▸ Activity: State how many lines in the listing below hold "product", with no other words.

+++ Extracted data

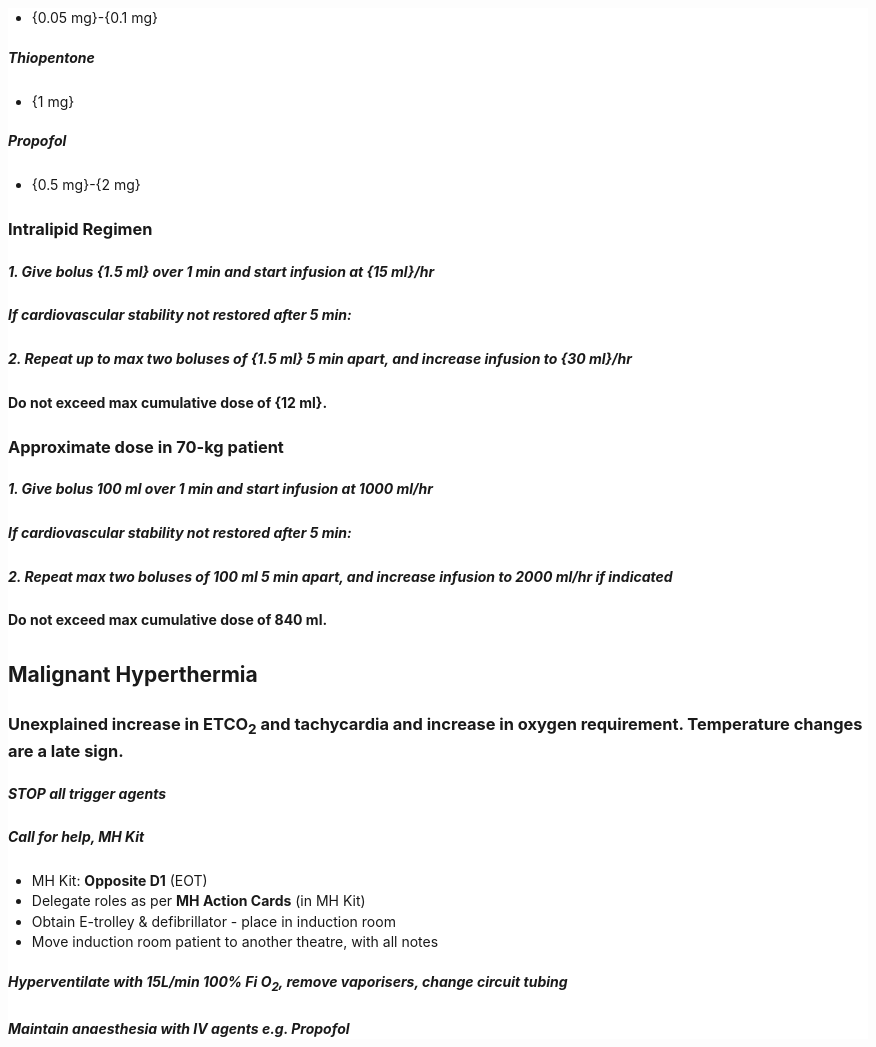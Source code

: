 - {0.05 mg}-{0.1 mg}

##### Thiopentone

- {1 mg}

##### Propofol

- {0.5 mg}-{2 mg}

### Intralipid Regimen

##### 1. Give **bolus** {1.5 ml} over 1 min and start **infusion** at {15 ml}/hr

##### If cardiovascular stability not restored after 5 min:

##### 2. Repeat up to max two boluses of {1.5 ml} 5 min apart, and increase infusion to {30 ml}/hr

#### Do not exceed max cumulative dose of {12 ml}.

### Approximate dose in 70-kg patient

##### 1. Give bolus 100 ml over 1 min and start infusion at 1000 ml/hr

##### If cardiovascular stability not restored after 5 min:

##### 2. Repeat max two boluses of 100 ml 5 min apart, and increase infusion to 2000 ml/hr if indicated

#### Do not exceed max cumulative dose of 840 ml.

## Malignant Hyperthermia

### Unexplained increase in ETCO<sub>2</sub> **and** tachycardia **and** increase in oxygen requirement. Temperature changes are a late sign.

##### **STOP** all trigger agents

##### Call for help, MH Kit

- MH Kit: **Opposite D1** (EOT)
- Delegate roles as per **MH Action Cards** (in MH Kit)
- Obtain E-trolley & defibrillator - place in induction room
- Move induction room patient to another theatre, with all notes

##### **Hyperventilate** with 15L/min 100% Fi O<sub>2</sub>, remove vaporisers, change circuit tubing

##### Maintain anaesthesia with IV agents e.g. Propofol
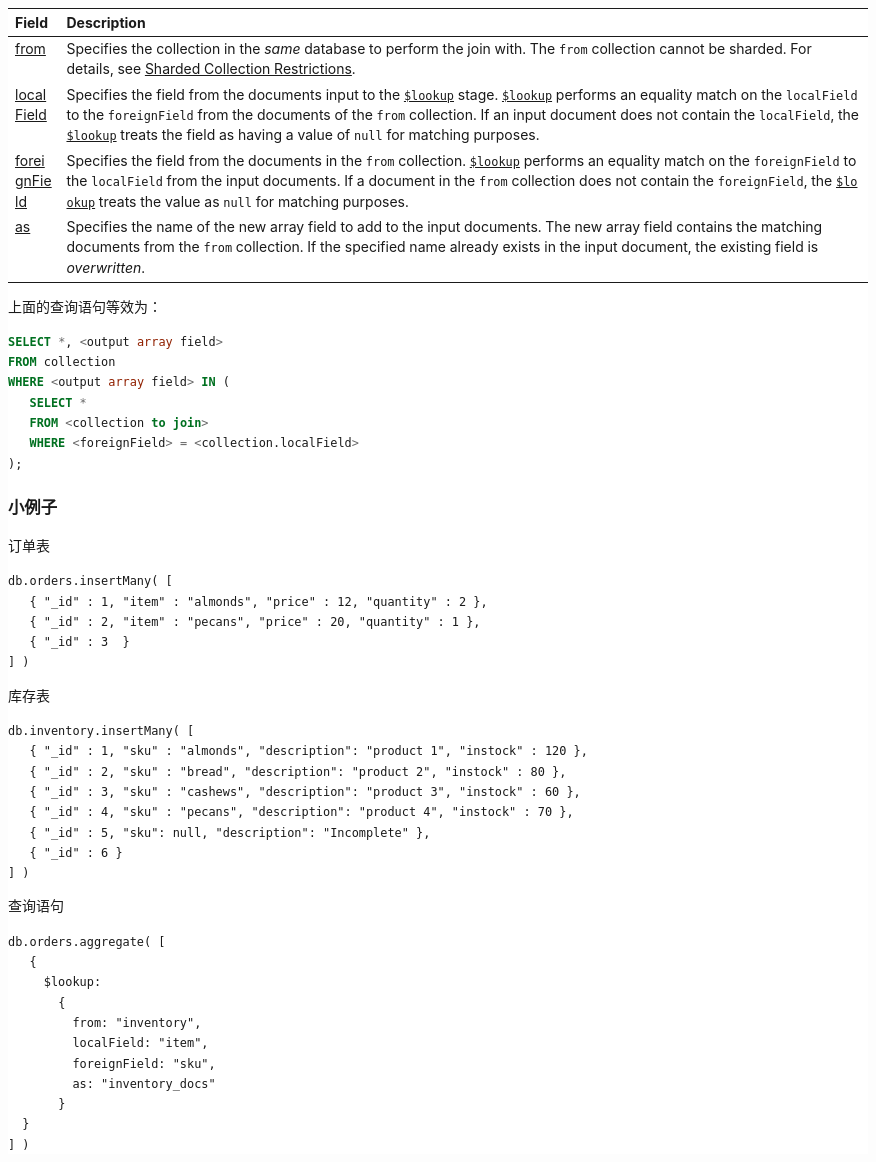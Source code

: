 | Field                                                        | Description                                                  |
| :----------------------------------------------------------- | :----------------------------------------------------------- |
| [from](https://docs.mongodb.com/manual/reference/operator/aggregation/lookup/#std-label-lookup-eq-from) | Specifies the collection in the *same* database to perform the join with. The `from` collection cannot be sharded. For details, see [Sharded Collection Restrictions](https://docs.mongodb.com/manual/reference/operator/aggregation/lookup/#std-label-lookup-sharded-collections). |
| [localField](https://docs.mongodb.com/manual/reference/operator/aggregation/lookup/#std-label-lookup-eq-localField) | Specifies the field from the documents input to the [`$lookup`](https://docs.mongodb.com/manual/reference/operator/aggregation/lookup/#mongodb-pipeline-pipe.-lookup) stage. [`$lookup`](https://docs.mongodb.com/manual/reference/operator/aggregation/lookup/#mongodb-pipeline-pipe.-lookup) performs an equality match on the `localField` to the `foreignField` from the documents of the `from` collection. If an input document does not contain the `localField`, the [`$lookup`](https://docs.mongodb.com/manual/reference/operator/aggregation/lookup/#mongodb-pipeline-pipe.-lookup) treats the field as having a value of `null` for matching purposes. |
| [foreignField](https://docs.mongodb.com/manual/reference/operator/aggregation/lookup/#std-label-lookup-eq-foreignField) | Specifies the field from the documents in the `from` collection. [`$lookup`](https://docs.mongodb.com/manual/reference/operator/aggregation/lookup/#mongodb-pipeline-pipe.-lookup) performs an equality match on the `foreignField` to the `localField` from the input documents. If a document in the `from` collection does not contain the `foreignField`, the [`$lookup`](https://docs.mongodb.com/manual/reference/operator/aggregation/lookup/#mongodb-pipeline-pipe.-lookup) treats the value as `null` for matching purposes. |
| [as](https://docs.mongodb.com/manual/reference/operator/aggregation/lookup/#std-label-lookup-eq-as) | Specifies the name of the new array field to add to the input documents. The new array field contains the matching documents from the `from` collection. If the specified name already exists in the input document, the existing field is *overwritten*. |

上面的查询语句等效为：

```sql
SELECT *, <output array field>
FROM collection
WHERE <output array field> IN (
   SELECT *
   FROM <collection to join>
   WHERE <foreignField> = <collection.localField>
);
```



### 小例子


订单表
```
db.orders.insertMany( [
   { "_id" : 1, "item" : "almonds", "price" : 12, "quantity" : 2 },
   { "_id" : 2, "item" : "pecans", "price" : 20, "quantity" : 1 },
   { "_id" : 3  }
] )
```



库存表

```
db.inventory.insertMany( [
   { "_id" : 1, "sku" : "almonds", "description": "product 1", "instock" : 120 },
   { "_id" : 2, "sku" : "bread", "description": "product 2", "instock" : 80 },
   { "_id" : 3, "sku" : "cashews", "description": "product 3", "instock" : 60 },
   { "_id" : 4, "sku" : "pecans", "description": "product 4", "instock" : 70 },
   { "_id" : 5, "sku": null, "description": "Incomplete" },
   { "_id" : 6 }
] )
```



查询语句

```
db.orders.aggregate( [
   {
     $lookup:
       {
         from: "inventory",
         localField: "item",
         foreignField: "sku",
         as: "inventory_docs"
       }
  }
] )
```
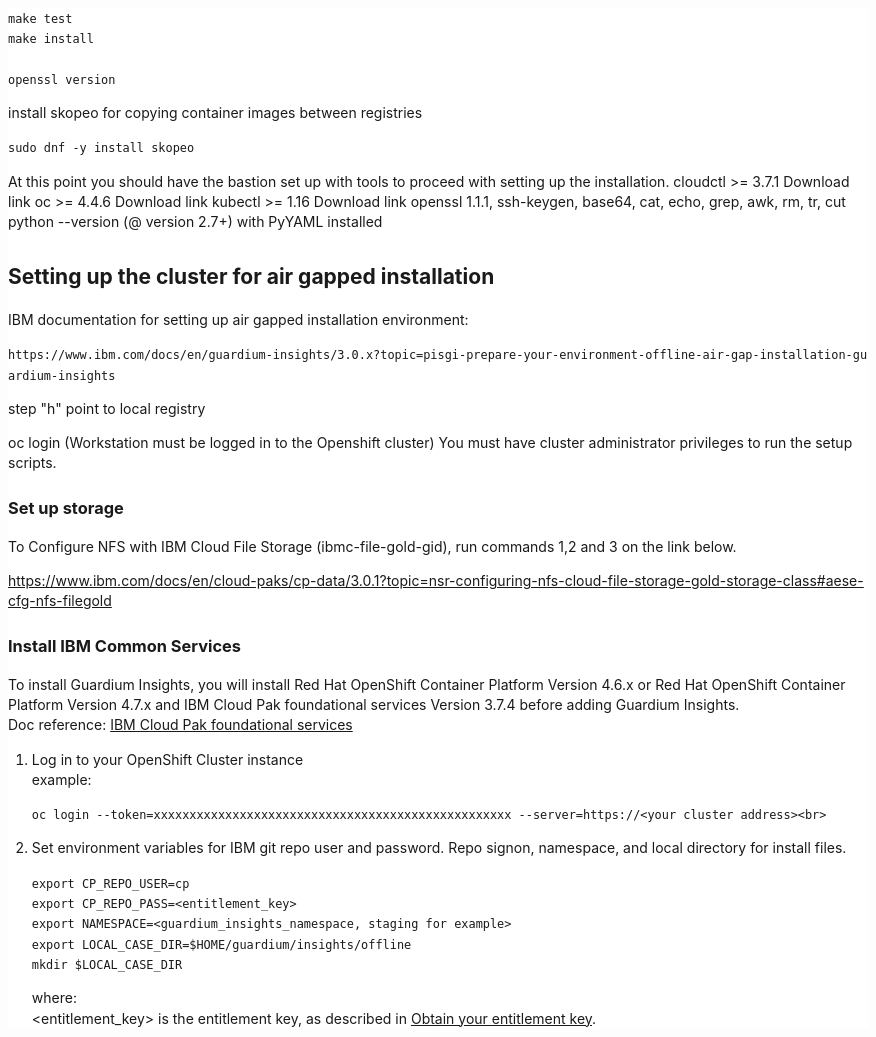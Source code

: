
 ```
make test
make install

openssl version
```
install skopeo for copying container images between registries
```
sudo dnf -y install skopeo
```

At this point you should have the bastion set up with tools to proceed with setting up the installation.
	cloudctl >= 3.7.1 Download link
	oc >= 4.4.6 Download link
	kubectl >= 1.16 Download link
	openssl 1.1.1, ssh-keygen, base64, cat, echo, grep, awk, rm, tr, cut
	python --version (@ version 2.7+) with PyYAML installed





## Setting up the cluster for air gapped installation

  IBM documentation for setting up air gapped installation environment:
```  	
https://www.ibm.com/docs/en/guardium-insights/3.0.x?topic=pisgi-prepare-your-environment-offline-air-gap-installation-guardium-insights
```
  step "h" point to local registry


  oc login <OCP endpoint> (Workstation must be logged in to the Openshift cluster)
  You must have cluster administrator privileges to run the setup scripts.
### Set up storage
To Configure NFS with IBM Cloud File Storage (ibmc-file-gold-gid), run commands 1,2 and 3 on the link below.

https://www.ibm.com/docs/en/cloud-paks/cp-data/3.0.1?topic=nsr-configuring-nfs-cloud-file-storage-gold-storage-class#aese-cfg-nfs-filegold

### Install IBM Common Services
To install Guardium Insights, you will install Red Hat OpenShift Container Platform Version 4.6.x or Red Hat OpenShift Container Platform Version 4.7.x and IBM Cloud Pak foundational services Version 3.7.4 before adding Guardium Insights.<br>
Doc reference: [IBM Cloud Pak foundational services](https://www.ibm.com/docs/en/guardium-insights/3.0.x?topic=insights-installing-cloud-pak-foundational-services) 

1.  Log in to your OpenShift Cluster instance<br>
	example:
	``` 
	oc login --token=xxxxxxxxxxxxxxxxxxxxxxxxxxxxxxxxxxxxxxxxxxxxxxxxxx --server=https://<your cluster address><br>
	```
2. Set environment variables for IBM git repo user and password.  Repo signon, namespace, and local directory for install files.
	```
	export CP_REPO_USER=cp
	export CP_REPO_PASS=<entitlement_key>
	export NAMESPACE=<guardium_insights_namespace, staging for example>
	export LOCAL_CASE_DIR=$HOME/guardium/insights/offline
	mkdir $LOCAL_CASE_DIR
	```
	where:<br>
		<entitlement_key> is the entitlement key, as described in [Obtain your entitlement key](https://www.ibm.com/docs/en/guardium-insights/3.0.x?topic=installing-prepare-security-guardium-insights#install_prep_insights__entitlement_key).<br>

++++++

▸ Exercise answer: 4